今回の「NHKスペシャル」は「大川原化工機」という化学機械製造会社が冤罪で逮捕されるまでを追った内容でした。タイトルにあるように“冤(えん)罪”が作り上げられていく過程を録音を交えながら伝えているのですが、マスコミの本来の姿を見ているようで感激しました。最近では「マス“ゴミ”」などと揶揄されることが多い「マスコミ」ですが、NHKスペシャルはマスコミの本領を発揮していました。
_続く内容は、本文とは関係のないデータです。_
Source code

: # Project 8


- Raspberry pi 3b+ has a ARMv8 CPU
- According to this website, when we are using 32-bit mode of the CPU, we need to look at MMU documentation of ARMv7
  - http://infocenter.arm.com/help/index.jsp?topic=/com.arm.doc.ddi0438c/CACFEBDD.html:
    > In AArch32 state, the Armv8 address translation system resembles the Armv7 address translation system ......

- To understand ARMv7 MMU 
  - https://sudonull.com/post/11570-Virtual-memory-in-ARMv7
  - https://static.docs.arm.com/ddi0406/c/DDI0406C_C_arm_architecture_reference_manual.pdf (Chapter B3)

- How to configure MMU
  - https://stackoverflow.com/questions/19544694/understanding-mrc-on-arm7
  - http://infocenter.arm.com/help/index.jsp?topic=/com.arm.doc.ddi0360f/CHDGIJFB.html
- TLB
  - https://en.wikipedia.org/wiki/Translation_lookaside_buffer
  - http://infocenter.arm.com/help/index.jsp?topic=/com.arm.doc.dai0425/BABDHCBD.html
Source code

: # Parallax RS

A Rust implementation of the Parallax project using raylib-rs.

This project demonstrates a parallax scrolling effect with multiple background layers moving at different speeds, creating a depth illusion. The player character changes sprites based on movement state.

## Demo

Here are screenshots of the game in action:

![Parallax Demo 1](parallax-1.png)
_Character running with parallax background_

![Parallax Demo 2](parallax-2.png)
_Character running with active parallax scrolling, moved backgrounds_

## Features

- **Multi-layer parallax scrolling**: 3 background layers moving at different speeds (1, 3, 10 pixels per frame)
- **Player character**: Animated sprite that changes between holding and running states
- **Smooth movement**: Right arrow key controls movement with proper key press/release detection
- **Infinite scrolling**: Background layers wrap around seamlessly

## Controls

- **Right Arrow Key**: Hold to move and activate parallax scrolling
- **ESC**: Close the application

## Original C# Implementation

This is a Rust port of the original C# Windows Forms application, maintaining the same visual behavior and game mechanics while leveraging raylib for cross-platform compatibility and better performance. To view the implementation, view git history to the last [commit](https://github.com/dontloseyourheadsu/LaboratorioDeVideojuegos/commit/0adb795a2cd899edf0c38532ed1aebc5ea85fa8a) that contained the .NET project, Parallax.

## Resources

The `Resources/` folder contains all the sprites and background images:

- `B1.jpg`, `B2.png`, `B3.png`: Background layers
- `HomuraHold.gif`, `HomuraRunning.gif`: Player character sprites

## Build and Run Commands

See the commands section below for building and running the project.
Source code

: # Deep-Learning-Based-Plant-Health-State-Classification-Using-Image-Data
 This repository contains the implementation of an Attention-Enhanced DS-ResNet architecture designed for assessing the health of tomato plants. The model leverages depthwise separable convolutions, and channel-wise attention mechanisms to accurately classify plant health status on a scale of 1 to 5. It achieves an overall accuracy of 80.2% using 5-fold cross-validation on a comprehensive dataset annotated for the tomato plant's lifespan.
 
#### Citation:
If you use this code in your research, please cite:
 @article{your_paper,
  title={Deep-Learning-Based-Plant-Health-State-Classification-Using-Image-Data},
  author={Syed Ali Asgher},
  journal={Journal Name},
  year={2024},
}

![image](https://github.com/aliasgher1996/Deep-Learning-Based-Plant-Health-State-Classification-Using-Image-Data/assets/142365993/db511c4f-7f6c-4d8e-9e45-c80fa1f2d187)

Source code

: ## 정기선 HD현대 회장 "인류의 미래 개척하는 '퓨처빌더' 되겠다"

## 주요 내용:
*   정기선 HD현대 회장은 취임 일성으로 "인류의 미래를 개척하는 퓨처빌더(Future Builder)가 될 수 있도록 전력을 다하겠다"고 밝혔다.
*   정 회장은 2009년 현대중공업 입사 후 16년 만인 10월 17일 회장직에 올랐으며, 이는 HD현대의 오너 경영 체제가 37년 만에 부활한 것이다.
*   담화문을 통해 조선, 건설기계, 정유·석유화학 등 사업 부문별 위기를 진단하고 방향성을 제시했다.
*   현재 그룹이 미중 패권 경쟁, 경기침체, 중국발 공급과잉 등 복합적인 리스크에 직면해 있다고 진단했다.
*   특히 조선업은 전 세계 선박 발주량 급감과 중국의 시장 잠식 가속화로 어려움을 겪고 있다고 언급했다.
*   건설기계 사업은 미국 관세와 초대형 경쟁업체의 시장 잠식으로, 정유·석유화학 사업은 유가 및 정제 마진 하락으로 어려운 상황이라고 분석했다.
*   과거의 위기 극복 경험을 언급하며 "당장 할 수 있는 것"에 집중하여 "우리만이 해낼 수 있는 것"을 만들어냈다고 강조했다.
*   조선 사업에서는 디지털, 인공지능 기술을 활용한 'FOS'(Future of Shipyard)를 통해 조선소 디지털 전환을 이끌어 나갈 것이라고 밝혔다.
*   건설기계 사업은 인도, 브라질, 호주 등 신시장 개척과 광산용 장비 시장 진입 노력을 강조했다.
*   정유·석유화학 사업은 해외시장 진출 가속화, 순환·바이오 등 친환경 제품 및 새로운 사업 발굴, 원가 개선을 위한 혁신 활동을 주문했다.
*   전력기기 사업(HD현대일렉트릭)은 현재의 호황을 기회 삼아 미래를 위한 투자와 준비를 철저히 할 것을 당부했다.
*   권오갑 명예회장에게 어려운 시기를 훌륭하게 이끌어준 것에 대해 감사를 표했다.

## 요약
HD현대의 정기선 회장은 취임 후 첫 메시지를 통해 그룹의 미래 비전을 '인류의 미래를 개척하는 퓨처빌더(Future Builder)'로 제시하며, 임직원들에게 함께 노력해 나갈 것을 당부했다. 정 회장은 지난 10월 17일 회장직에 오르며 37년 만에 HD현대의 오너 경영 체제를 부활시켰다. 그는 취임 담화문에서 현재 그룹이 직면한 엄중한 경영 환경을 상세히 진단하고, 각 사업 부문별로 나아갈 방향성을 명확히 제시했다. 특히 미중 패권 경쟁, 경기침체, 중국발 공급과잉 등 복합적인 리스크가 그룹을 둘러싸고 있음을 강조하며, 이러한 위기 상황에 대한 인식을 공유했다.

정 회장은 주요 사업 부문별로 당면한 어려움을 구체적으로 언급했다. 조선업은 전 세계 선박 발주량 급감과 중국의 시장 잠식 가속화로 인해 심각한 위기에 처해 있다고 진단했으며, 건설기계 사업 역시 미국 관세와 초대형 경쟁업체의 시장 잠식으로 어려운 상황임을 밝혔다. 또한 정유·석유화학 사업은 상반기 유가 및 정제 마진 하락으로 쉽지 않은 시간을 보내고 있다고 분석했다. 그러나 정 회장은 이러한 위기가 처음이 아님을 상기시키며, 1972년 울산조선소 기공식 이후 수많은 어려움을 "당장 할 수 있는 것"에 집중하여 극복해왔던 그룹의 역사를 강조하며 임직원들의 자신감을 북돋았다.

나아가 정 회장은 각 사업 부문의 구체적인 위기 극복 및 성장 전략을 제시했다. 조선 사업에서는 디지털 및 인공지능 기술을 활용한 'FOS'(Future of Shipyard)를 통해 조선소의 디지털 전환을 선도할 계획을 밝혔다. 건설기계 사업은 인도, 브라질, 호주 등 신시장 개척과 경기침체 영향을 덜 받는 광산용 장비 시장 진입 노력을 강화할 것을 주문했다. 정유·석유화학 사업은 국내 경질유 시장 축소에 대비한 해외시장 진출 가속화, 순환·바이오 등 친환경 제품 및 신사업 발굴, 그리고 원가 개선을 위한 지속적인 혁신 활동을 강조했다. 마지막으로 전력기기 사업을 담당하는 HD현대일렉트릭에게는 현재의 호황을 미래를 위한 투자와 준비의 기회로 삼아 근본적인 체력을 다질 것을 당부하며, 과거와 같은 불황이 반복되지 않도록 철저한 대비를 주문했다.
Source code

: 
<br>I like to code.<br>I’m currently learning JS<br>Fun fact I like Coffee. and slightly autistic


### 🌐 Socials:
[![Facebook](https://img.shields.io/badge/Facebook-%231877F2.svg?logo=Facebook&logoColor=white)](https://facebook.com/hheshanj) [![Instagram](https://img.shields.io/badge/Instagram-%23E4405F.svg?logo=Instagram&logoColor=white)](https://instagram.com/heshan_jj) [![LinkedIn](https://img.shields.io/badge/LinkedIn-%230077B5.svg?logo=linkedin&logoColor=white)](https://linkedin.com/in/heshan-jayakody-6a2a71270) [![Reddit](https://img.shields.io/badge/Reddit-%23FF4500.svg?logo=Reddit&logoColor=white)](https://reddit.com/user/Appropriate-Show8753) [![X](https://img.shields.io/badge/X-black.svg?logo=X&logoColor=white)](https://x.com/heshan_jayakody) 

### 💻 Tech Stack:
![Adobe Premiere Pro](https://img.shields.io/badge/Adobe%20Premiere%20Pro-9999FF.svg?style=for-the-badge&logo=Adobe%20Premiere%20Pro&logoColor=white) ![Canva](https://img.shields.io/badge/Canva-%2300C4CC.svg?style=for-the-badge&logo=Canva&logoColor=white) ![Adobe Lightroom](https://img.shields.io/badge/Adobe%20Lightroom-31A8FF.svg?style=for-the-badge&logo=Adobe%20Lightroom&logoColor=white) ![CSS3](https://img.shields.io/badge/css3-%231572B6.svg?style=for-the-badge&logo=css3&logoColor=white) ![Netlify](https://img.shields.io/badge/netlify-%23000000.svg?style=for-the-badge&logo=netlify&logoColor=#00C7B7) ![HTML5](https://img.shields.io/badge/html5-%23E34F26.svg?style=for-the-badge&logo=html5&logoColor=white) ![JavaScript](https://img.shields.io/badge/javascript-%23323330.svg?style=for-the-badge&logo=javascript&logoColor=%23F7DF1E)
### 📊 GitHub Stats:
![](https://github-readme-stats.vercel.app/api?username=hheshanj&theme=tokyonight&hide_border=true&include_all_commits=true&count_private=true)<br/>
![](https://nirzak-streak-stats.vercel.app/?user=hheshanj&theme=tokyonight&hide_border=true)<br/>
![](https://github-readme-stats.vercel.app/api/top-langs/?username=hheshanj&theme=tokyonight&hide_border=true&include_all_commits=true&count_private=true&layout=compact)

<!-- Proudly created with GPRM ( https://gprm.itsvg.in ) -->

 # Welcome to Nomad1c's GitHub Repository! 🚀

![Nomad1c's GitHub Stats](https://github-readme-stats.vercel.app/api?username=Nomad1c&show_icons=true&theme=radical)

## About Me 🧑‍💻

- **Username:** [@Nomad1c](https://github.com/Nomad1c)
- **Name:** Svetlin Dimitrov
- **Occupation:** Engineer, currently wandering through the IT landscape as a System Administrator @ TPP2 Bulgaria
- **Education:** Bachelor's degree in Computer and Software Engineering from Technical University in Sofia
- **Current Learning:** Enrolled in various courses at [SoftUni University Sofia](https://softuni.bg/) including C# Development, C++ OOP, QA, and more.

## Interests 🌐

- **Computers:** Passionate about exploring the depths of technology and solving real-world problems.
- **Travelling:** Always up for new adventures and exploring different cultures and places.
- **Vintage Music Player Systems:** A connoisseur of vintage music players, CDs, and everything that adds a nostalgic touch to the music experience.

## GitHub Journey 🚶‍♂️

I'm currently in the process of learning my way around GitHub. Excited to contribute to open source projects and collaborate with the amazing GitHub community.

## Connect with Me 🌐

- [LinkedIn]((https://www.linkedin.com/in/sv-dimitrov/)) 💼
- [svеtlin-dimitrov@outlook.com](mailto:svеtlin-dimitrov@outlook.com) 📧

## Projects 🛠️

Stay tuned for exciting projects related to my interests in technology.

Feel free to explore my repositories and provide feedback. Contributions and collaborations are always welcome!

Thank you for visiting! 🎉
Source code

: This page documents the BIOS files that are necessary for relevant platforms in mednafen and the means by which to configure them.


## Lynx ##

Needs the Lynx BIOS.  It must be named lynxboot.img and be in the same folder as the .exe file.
現実問題として、権力を追及できるのはマスコミしかいないのですから、是非ともこれからも頑張ってほしいと思います。
この番組を観ていて驚いたというか憤りを感じたのは、権力を持っている警察の人たちが、権力についてあまりにも軽く考えていることです。一般の人がほかの誰かの自由を奪ったなら立派な犯罪です。それに対して、警察はそれを堂々と行うことができます。ですので、権力を行使する際は慎重に慎重を重ねているはず、と思っていましたが、番組で流していた録音の音声からは「慎み深さ」が微塵も感じられませんでした。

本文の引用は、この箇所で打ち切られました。